Plutôt que d’appréhender les artistes comme autant de totems ou fiches Wikipedia comme un sordide bingo à explorer, le conteur tente de rappeler leur dimension essentiellement organique. Curiosité et découverte sont les moteurs de Ready Player One, les seuls antidotes qu’il propose au désenchantement du monde. Ce n’est d’ailleurs pas un hasard si lors d’un surréaliste hommage à l’un des cinéastes qui compta le plus dans sa carrière, Spielberg adopte le point de vue du néophyte, quand la plupart de ses héros jonglent aisément avec les clins d’oeil qui surabondent. Il n’a que faire de l’enfilage de perles, de l’élitisme culturel paré de collectionnite obsessionnelle, stigmates à ses yeux de la médiocrité de l'époque.
LA PROMENADE DU RÊVEUR SOLITAIRE
S’il pousse ainsi à une redécouverte « pure » du cinéma, du jeu vidéo et de leurs zones de frictions, c’est que l’artiste se préoccupe ici de son héritage. Plus encore qu’une homérique équipée technoïde, le métrage se veut un questionnement profond et angoissé sur le lien que Spielberg tenta de tisser avec ses contemporains, ce qu’il en restera et son incapacité à être véritablement compris. Derrière la figure quasi-autiste du génial Dave Halliday se cache bien sûr un Steven Spielberg démiurge, inquiet que son art ne l’ait condamné à être imprimé sur des t-shirts plutôt que dans des cœurs. Spielberg était déjà le géant troublé du BGG, recyclant les rêves en fiction de son cru, il est ici un spectre bienveillant et incompris.

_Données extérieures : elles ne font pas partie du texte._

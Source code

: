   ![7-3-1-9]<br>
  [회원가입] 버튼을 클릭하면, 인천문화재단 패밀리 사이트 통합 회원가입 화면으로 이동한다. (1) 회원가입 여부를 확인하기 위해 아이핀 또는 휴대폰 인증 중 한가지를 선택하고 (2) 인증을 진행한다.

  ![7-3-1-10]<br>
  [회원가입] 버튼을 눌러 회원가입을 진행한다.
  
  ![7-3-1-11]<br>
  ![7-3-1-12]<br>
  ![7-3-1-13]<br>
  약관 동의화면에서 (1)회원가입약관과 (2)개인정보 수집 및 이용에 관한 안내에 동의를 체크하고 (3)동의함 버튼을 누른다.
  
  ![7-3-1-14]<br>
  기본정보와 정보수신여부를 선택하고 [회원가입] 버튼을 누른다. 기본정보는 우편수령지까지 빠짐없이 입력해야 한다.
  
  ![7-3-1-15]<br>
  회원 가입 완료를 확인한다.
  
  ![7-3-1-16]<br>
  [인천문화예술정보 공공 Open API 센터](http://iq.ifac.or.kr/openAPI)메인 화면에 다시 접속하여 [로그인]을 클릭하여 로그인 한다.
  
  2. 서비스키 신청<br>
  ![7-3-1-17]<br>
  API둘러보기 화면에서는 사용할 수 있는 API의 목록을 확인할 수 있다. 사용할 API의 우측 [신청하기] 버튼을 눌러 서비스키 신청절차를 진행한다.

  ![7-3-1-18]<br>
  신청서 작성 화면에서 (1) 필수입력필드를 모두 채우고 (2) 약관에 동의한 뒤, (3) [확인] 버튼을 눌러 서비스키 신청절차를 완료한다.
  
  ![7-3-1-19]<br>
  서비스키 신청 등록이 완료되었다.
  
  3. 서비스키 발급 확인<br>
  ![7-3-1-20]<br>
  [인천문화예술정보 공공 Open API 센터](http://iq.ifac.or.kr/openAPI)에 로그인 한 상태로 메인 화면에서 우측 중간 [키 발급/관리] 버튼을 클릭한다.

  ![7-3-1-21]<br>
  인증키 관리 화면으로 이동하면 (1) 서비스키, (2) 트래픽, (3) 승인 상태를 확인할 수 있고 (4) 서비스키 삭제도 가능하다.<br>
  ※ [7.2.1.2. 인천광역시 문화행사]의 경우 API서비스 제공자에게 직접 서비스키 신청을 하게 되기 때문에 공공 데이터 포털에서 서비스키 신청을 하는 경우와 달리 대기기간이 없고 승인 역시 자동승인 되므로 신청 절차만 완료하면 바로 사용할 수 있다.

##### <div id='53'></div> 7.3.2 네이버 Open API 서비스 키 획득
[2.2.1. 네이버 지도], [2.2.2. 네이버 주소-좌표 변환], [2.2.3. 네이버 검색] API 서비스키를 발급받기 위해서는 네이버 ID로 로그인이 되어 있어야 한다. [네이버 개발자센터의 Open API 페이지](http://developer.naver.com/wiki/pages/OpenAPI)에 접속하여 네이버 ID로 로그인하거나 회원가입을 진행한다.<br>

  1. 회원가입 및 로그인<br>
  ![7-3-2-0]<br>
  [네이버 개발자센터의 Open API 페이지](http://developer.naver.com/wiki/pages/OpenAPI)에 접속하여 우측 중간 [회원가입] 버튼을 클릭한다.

« Êtes-vous un avatar ? », lui demande Wade, conscient que se joue dans la présence de ce fantôme désolé un enjeu fondamental, « Thanks for playing my game » lui répond l’auteur, sibyllin. Le metteur en scène est-il cet angelot décâti, incapable de se lier à ceux qu'il aime, ou son vieil ami, désolé d'avoir perdu le seul être qui le comprenait ? Ce même trouble existentiel anime Art3mis, qui veut combattre l’OASIS mais en use pour masquer une marque de naissance haïe, ou encore Aech, incarnation parfaite des questionnements genrés de son époque. Ces héros vénèrent des époques et des symboles qu'ils n'ont pas connus, c'est pourquoi Ready Player One les voue à un holocauste salvateur (littéralement et éthymologiquement), afin de ressusciter l'appétit indispensable à toute vie culturelle.
À l’heure où majors et studios se tirent la bourre pour raffiner les produits les plus inodores et incolores possibles, Steven Spielberg revient avec non pas son chef d’œuvre, mais bien le rappel, spectaculaire et salutaire, de ce qui constitue une œuvre et son cœur palpitant.
EN BREF
Véritable coup de boule asséné à l'industrie de la nostalgie, Ready Player One est un Terminator venu défibriller les cinéphiles anesthétisés par des années de références aseptisées et de culture geek dégénérée.